• **ASSIGNMENT**
Could you repeat, exactly and with no pictures, only the lines from the start of the records through the line containing "Omit --global to"?

***** RECORDS TO PROCESS *****

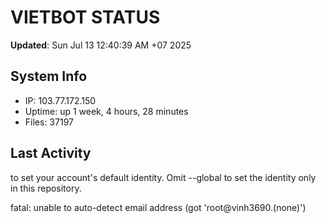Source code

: # VIETBOT STATUS
**Updated**: Sun Jul 13 12:40:39 AM +07 2025

## System Info
- IP: 103.77.172.150
- Uptime: up 1 week, 4 hours, 28 minutes
- Files: 37197

## Last Activity

to set your account's default identity.
Omit --global to set the identity only in this repository.

fatal: unable to auto-detect email address (got 'root@vinh3690.(none)')
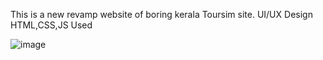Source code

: This is a new revamp website of boring kerala Toursim site.
UI/UX Design
HTML,CSS,JS Used

![image](https://github.com/user-attachments/assets/c5a21844-b79a-474a-96de-2910586a3c40)

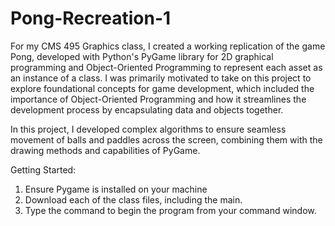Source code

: # Pong-Recreation-1
For my CMS 495 Graphics class, I created a working replication of the game Pong, developed with Python's PyGame library for 2D graphical programming and Object-Oriented Programming to represent each asset as an instance of a class. I was primarily motivated to take on this project to explore foundational concepts for game development, which included the importance of Object-Oriented Programming and how it streamlines the development process by encapsulating data and objects together.

In this project, I developed complex algorithms to ensure seamless movement of balls and paddles across the screen, combining them with the drawing methods and capabilities of PyGame.

Getting Started:

1. Ensure Pygame is installed on your machine
2. Download each of the class files, including the main.
3. Type the command to begin the program from your command window.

*****

• **EXERCISE RESPONSE**
Source code

: # VIETBOT STATUS
**Updated**: Sun Jul 13 12:40:39 AM +07 2025

## System Info
- IP: 103.77.172.150
- Uptime: up 1 week, 4 hours, 28 minutes
- Files: 37197

## Last Activity

to set your account's default identity.
Omit --global to set the identity only in this repository.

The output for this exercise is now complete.